Doubt over Kenny’s Kingsmills files pledge

Enda Kenny (right) promised Kingsmills survivor Alan Black disclosure on security files when they met in 2015
Enda Kenny (right) promised Kingsmills survivor Alan Black disclosure on security files when they met in 2015

The taoiseach’s office has remained silent on whether Enda Kenny will fulfil his promise to the Kingsmills massacre families to release sensitive documents.

The News Letter has asked Mr Kenny whether his promise would be fulfilled before he steps down from office – expected soon after St Patrick’s’ Day – or if it would lapse with his resignation.

Ten Protestant workmen were murdered by the IRA in 1976 as they drove home from work in south Armagh.

Four of the weapons used were recovered in the Republic of Ireland, where the PSNI’s top three suspects served unrelated terms for terrorism.

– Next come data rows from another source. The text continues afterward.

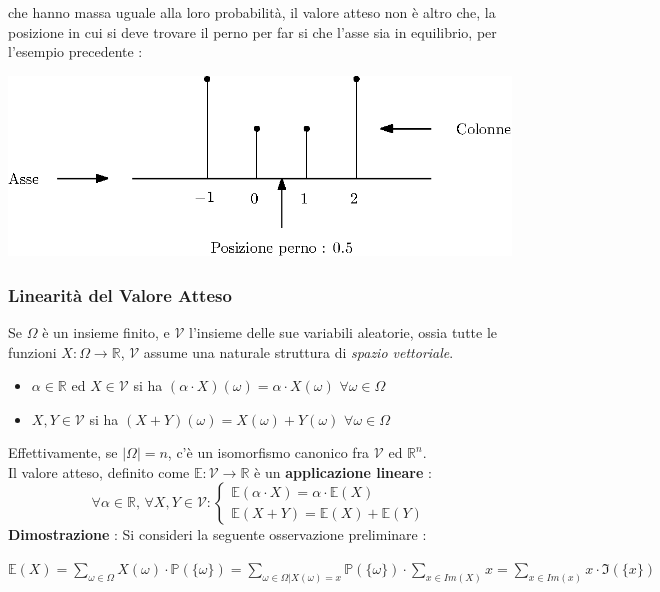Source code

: \documentclass[12pt, letterpaper]{article}
\newcommand{\E}{{\mathbb E}}
\newcommand{\Prob}{{\mathbb P}}
\begin{document}
che hanno massa uguale alla loro probabilità, il valore atteso non è altro che, la posizione in cui si deve trovare 
il perno per far si che l'asse sia in equilibrio, per l'esempio precedente :\begin{center}
    \includegraphics[scale=1.5]{images/istogrammaFisico.eps}
\end{center}
\subsubsection{Linearità del Valore Atteso}\label{linE}
Se \(\Omega\) è un insieme finito, e \(\mathcal{V}\) l'insieme delle sue variabili aleatorie, ossia 
tutte le funzioni \(X:\Omega\rightarrow\mathbb{R}\), \(\mathcal{V}\) assume una naturale struttura 
di \textit{spazio vettoriale}.\begin{itemize}
    \item \(\alpha\in\mathbb{R}\) ed \(X\in\mathcal{V}\) si ha \((\alpha \cdot  X)(\omega)=\alpha\cdot X(\omega)\)\hphantom{text} \(\forall \omega\in\Omega\)
    \item \(X,Y\in\mathcal{V}\) si ha \((X+Y)(\omega)=X(\omega)+Y(\omega)\)\hphantom{t-ext} \(\forall \omega\in\Omega\)
\end{itemize}
Effettivamente, se \(|\Omega|=n\), c'è un isomorfismo canonico fra \(\mathcal{V}\) ed \(\mathbb{R}^n\).\\
Il valore atteso, definito come \(\mathbb{E}:\mathcal{V}\rightarrow\mathbb{R}\) è un \textbf{applicazione lineare} :
\begin{equation}\forall \alpha\in\mathbb{R}\text{, }\forall X,Y\in \mathcal{V} :
    \begin{cases}
        \mathbb{E}(\alpha \cdot X)=\alpha\cdot \mathbb{E}(X)\\
        \mathbb{E}(X+Y)=\mathbb{E}(X)+\mathbb{E}(Y)
    \end{cases}
\end{equation}
\textbf{Dimostrazione }: Si consideri la seguente osservazione preliminare :\begin{center}
    \(
    \E(X)=\displaystyle\sum_{\omega\in\Omega}X(\omega)\cdot\Prob(\{\omega\})
    =\sum_{\omega\in\Omega|X(\omega)=x}\Prob(\{\omega\})\cdot\sum_{x\in Im(X)}x=
    \displaystyle\sum_{x\in Im(x)}x\cdot \Im(\{x\})
    \)
\end{center}
\end{document}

In Bessbrook in 2015 Mr Kenny told the families that he would invite their coroner to Dublin to view sensitive files on the matter.

Six months after the inquest opened, the News Letter revealed in December that the Irish premier had never extended the invite to the coroner.

Asked what would happen after Mr Kenny’s resignation, the Irish Department of Justice said that the Garda and chief state solicitor are “co-operating” with the coroner as “part of a continuing legal process that has not yet concluded”.

“They continue to work with the Northern Ireland coroner on an ongoing basis to support the inquest to the greatest extent possible in accordance with the law.”

The taoiseach’s office offered no comment, except a duplicate of the same statement from the Department of Justice, but three days later.

Belfast woman and Irish Labour Party senator Mairia Cahill said Mr Kenny is “a man of his word” and that “if any taoiseach makes a commitment then it would be my expectation that the government would uphold this”.

But victims’ campaigner Willie Frazer said the Irish government was “playing games with us”.

“An invite to Dublin was not mentioned in the hearing on February 22 and it formally opens again on March 9. There is simply no time to invite the coroner down before then.”

A coroner’s spokeswoman said he cannot comment on promises made when he was not present, but he continues to liaise with the Garda about sending a witness to give evidence on some materials already disclosed by Dublin.